Part of the argument for SB 50 is that the state needs to incent more affordable housing, especially in coastal California and communities near Silicon Beach, where IPOs are creating new millionaires by the thousands who need housing. What should be the policy solution to encourage more supply, and more importantly, more affordable housing, especially considering there are no inclusionary zoning provisions in SB 50?

It must be noted that there are already state laws requiring affordable housing in the Coastal Zone; the California Coastal Act requires projects to include 10 percent affordable housing through the Mello Act. Some cities, like Redondo Beach, are also mandating more affordable housing when new residential development goes up.

But these are very complex problems that require local answers. We do not have a housing shortage in Redondo Beach, with 11,000 residents per square mile. However, we do have an affordable housing shortage.

What’s more of a challenge for us is our housing/jobs imbalance. Right now, 93 percent of Redondo Beach residents who work leave the city to go to work. If you add more housing in Redondo Beach, you’re just going to worsen that imbalance and make the morning and afternoon commutes much worse.

We need to bring more jobs here to better balance that out. In other areas of the state, there might be a different imbalance, and a need to bring more housing to the job centers in order to alleviate some of the pressure on transportation corridors. This one-size-fits-all broad brush from Sacramento is going to make the problems in many areas, such as ours, much worse.

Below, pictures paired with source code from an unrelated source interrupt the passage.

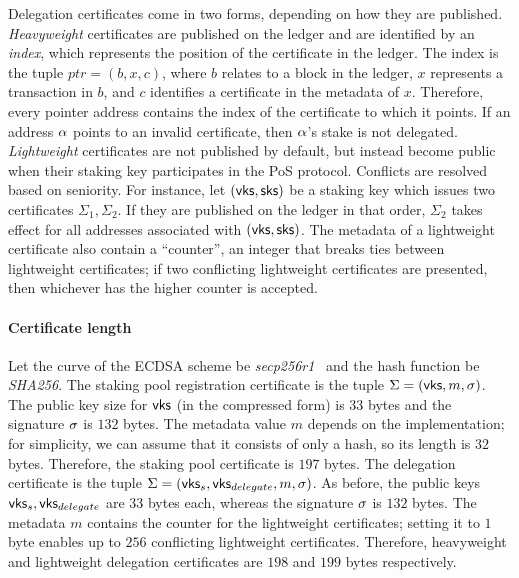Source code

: Delegation certificates come in two forms, depending on how they are published.
\emph{Heavyweight} certificates are published on the ledger and are identified
by an \emph{index}, which represents the position of the certificate in the
ledger. The index is the tuple $ptr = (b, x, c)$, where $b$ relates to a block
in the ledger, $x$ represents a transaction in $b$, and $c$ identifies a
certificate in the metadata of $x$. Therefore, every pointer address contains
the index of the certificate to which it points. If an address $\alpha$ points
to an invalid certificate, then $\alpha$'s stake is not delegated.
\emph{Lightweight} certificates are not published by default, but instead
become public when their staking key participates in the PoS protocol.
Conflicts are resolved based on seniority. For instance, let $(\mathsf{vks}, \mathsf{sks})$
be a staking key which issues two certificates $\Sigma_1, \Sigma_2$. If they
are published on the ledger in that order, $\Sigma_2$ takes effect for all
addresses associated with $(\mathsf{vks}, \mathsf{sks})$. The metadata of a lightweight
certificate also contain a ``counter'', \ie an integer that breaks ties between
lightweight certificates; if two conflicting lightweight certificates are
presented, then whichever has the higher counter is accepted.

\paragraph{Certificate length}\label{sec:certificate-evaluation}
Let the curve of the ECDSA scheme be
\emph{secp256r1}~\cite{gupta2004ecc} and the hash function be \emph{SHA256}.
The staking pool registration certificate is the tuple $\Sigma =
(\mathsf{vks}, m, \sigma)$. The public key size for $\mathsf{vks}$ (in
the compressed form) is $33$ bytes and the signature $\sigma$ is $132$ bytes.
The metadata value $m$ depends on the implementation; for simplicity, we can
assume that it consists of only a hash, so its length is $32$ bytes. Therefore,
the staking pool certificate is $197$ bytes. The delegation certificate is the
tuple $\Sigma = (\mathsf{vks}_s, \mathsf{vks}_{delegate}, m, \sigma)$.
As before, the public keys $\mathsf{vks}_s, \mathsf{vks}_{delegate}$
are $33$ bytes each, whereas the signature $\sigma$ is $132$ bytes. The metadata
$m$ contains the counter for the lightweight certificates; setting it to $1$
byte enables up to $256$ conflicting lightweight certificates. Therefore,
heavyweight and lightweight delegation certificates are $198$ and $199$ bytes
respectively.

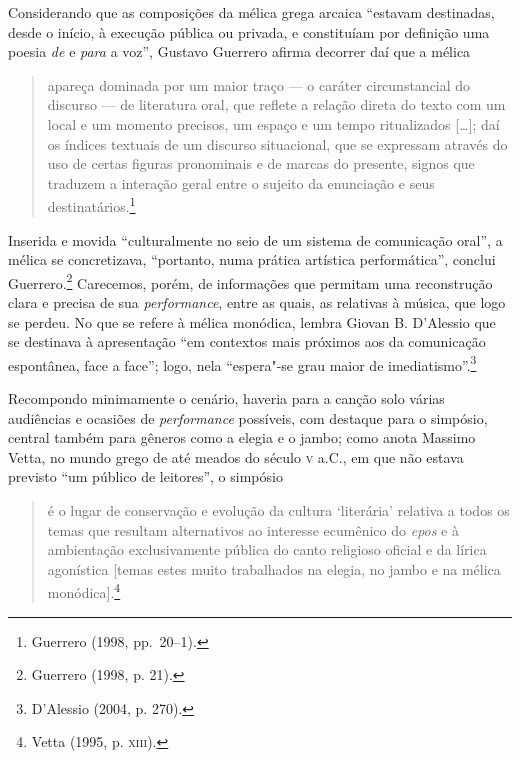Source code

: Considerando que as composições da mélica grega arcaica “estavam destinadas,
desde o início, à execução pública ou privada, e constituíam por definição uma
poesia \textit{de} e \textit{para} a voz”, Gustavo Guerrero
afirma decorrer daí que a mélica

\begin{quote}
apareça dominada por um maior traço --- o caráter circunstancial do discurso --- de
literatura oral, que reflete a relação direta do texto com um local e um
momento precisos, um espaço e um tempo ritualizados [\ldots{}]; daí os índices
textuais de um discurso situacional, que se expressam através do uso de certas
figuras pronominais e de marcas do presente, signos que traduzem a interação
geral entre o sujeito da enunciação e seus destinatários.\footnote{ Guerrero (1998, pp.~20--1).}
\end{quote}

Inserida e movida “culturalmente no seio de um sistema de comunicação oral”, a
mélica se concretizava, “portanto, numa prática artística performática”,
conclui Guerrero.\footnote{ Guerrero (1998, p. 21).} Carecemos, porém, de informações que permitam uma
reconstrução clara e precisa de sua \textit{performance}, entre as quais, as
relativas à música, que logo se perdeu. No que se refere à mélica monódica,
lembra Giovan B. D’Alessio que se destinava à apresentação “em
contextos mais próximos aos da comunicação espontânea, face a face”; logo, nela
“espera"-se grau maior de imediatismo”.\footnote{ D’Alessio (2004, p. 270).} 

Recompondo minimamente o cenário, haveria para a canção solo várias audiências e
ocasiões de \textit{performance} possíveis, com destaque para o simpósio,
central também para gêneros como a elegia e o jambo; como anota Massimo Vetta,
no mundo grego de até meados do século \textsc{v} a.C., em que não
estava previsto “um público de leitores”, o simpósio 

\begin{quote}
é o lugar de conservação
e evolução da cultura ‘literária’ relativa a todos os temas que resultam
alternativos ao interesse ecumênico do \textit{epos} e à ambientação
exclusivamente pública do canto religioso oficial e da lírica agonística
[temas estes muito trabalhados na elegia, no jambo e na mélica monódica].\footnote{ Vetta (1995, p. \textsc{xiii}).}
\end{quote}

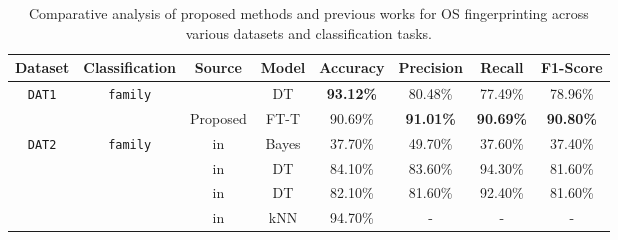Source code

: \begin{table}[h!]
\centering
\caption{Comparative analysis of proposed methods and previous works for OS fingerprinting across various datasets and classification tasks.}
\vspace{5pt}
\label{tab:comparison}
\begin{tabular}{cccccccc}
\hline \hline
\textbf{Dataset}       & \textbf{Classification}          & \textbf{Source} & \textbf{Model} & \textbf{Accuracy} & \textbf{Precision} & \textbf{Recall} & \textbf{F1-Score} \\ \hline \hline
\multirow{2}{*}{\texttt{DAT1}}  & \multirow{2}{*}{\texttt{family}} & {\cellcolor{my_grey}}\cite{lastovicka_usingTLS_2020} & {\cellcolor{my_grey}}DT             & {\cellcolor{my_blue}}\textbf{93.12\%}            & {\cellcolor{my_grey}}80.48\%             & {\cellcolor{my_grey}}77.49\%          & {\cellcolor{my_grey}}78.96\%            \\
\hhline{~~------}
                       &                         & Proposed        & FT-T           & 90.69\%            & {\cellcolor{my_blue}}\textbf{91.01\%}             & {\cellcolor{my_blue}}\textbf{90.69\%}          & {\cellcolor{my_blue}}\textbf{90.80\%}            \\ \hline \hline
\multirow{12}{*}{\texttt{DAT2}} & \multirow{6}{*}{\texttt{family}} & {\cellcolor{my_grey}}\cite{beverly_robust_2004} in \cite{lastovicka_passive_2023}        & {\cellcolor{my_grey}}Bayes          & {\cellcolor{my_grey}}37.70\%           & {\cellcolor{my_grey}}49.70\%            & {\cellcolor{my_grey}}37.60\%         & {\cellcolor{my_grey}}37.40\%           \\
                       &                         & \cite{lastovicka_cybersecurity_2018} in \cite{lastovicka_passive_2023}   & DT             & 84.10\%           & 83.60\%            & 94.30\%         & 81.60\%           \\
                       &                         & {\cellcolor{my_grey}}\cite{lastovicka_usingTLS_2020} in \cite{lastovicka_passive_2023}   & {\cellcolor{my_grey}}DT             & {\cellcolor{my_grey}}82.10\%           & {\cellcolor{my_grey}}81.60\%            & {\cellcolor{my_grey}}92.40\%         & {\cellcolor{my_grey}}81.60\%           \\
                       &                         & \cite{lippmann_passive_2003} in \cite{lastovicka_passive_2023}       & kNN            & 94.70\%           & -                  & -               & -                 \\

\end{tabular}
\end{table}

In a TPR interview last year on Senator Wiener’s SB 827, former LA County Supervisor Zev Yaroslavsky said, “SB 827 is not a housing bill; it’s a real-estate bill. It is intended to monetize real estate. This bill is not about YIMBYs vs. NIMBYs; it’s about WIMBYs: Wall Street in My Backyard. With one stroke of the pen, the State Legislature could totally transform the economics of real-estate development in Los Angeles—while totally eviscerating decades of planning.” Was Zev correct? 

Oh, absolutely. And actually, I use that acronym all the time: WIMBY. SB 50 is probably the largest wealth transfer in the history of California to the developers, lawyers, and all the infrastructure behind them who are going to benefit from this. It’s Christmas for them, and Scott Wiener is their Santa Claus. Local communities are the ones who are going to suffer.

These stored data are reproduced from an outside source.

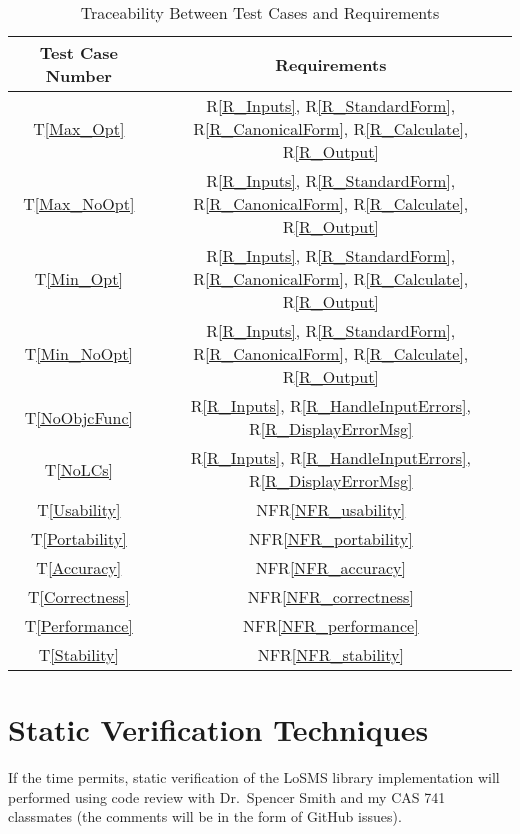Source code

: \documentclass[12pt, titlepage]{article}
\newcommand{\famname}{LoSMS}
\begin{document}
\begin{table} [h!]
	\centering
	\begin{tabular}{|c|c|}
		\hline	
		\textbf{Test Case Number} & \textbf{Requirements}\\
		\hline 
		T\ref{Max_Opt}& R\ref{R_Inputs}, R\ref{R_StandardForm}, 
		R\ref{R_CanonicalForm}, R\ref{R_Calculate}, R\ref{R_Output}\\ \hline
		T\ref{Max_NoOpt}& R\ref{R_Inputs}, R\ref{R_StandardForm}, 
		R\ref{R_CanonicalForm}, R\ref{R_Calculate}, R\ref{R_Output}\\ \hline
		T\ref{Min_Opt}& R\ref{R_Inputs}, R\ref{R_StandardForm}, 
		R\ref{R_CanonicalForm}, R\ref{R_Calculate}, R\ref{R_Output}\\ \hline
		T\ref{Min_NoOpt}& R\ref{R_Inputs}, R\ref{R_StandardForm}, 
		R\ref{R_CanonicalForm}, R\ref{R_Calculate}, R\ref{R_Output}\\ \hline
		T\ref{NoObjcFunc}& R\ref{R_Inputs}, R\ref{R_HandleInputErrors}, 
		R\ref{R_DisplayErrorMsg}\\ \hline
		T\ref{NoLCs}& R\ref{R_Inputs}, R\ref{R_HandleInputErrors}, 
		R\ref{R_DisplayErrorMsg}\\ \hline
		T\ref{Usability}& NFR\ref{NFR_usability}\\ \hline
		T\ref{Portability}& NFR\ref{NFR_portability}\\ \hline
		T\ref{Accuracy}& NFR\ref{NFR_accuracy}\\ \hline
		T\ref{Correctness}& NFR\ref{NFR_correctness}\\ \hline
		T\ref{Performance}& NFR\ref{NFR_performance}\\ \hline
		T\ref{Stability}& NFR\ref{NFR_stability}\\ \hline
	\end{tabular}
	\caption{Traceability Between Test Cases and Requirements}
	\label{Table:TraceabilityTandR} 
\end{table}

\FloatBarrier

\section{Static Verification Techniques} \label{StaticVerTechniques}

If the time permits, static verification of the \famname{} library 
implementation will performed using code review with Dr.~Spencer Smith and my 
CAS 741 classmates (the comments will be in the form of GitHub issues).
\end{document}
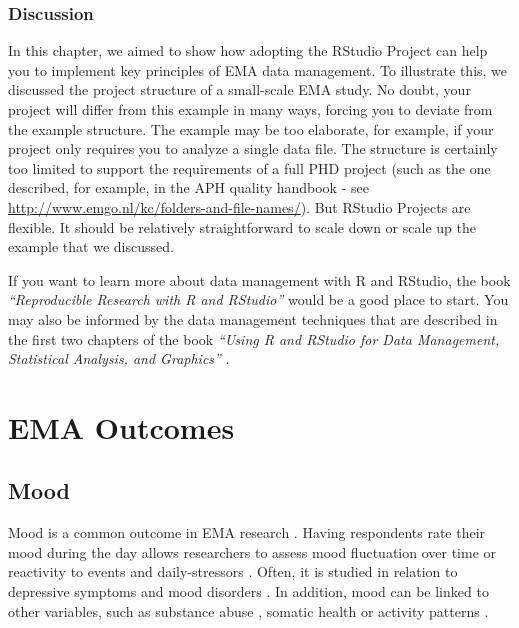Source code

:\documentclass[]{book}
\begin{document}
\section{Discussion}\label{discussion}

In this chapter, we aimed to show how adopting the RStudio Project can
help you to implement key principles of EMA data management. To
illustrate this, we discussed the project structure of a small-scale EMA
study. No doubt, your project will differ from this example in many
ways, forcing you to deviate from the example structure. The example may
be too elaborate, for example, if your project only requires you to
analyze a single data file. The structure is certainly too limited to
support the requirements of a full PHD project (such as the one
described, for example, in the APH quality handbook - see
\url{http://www.emgo.nl/kc/folders-and-file-names/}). But RStudio
Projects are flexible. It should be relatively straightforward to scale
down or scale up the example that we discussed.

If you want to learn more about data management with R and RStudio, the
book \emph{``Reproducible Research with R and RStudio''}
\citep{gandrud2015} would be a good place to start. You may also be
informed by the data management techniques that are described in the
first two chapters of the book \emph{``Using R and RStudio for Data
Management, Statistical Analysis, and Graphics''} \citep{horton2015}.

\part{EMA Outcomes}\label{part-ema-outcomes}

\chapter{Mood}\label{mood}

 


Mood is a common outcome in EMA research
\citep{Myin-Germeys2016, Desmet2016}. Having respondents rate their mood
during the day allows researchers to assess mood fluctuation over time
or reactivity to events and daily-stressors \citep{Wenze2010}. Often, it
is studied in relation to depressive symptoms and mood disorders
\citep{AanhetRot2012}. In addition, mood can be linked to other
variables, such as substance abuse \citep{Kirchner2013, Serre2015},
somatic health \citep{Engel2016, Moore2016} or activity patterns
\citep{Dunton2017, Marszalek2014}.
\end{document}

Ultimately, this is all about money. The approach they’re taking really just creates a wealth transfer, and there’s a lot of big money behind it trying to push it through. In fact, it should be up to the local communities, whether it’s a city as big as LA or as small as Redondo Beach, to look out for what’s in the best interest for their residents. I think we’re seeing that now as local communities are finally rising up and realizing the damage that Sacramento will inflict on their towns.

As you follow SB 50 and like state legislation under consideration, how do you expect local government will respond?

We’re working on a statewide initiative with activists, housing advocates, and local officials across Northern and Southern California to get a constitutional amendment on the November 2020 ballot to make zoning and land use a municipal affair. We’re looking to submit that to the Attorney General soon for title and summary, and then begin the huge fundraising effort for the more than $5 million we’ll need just to get the initiative on the ballot. 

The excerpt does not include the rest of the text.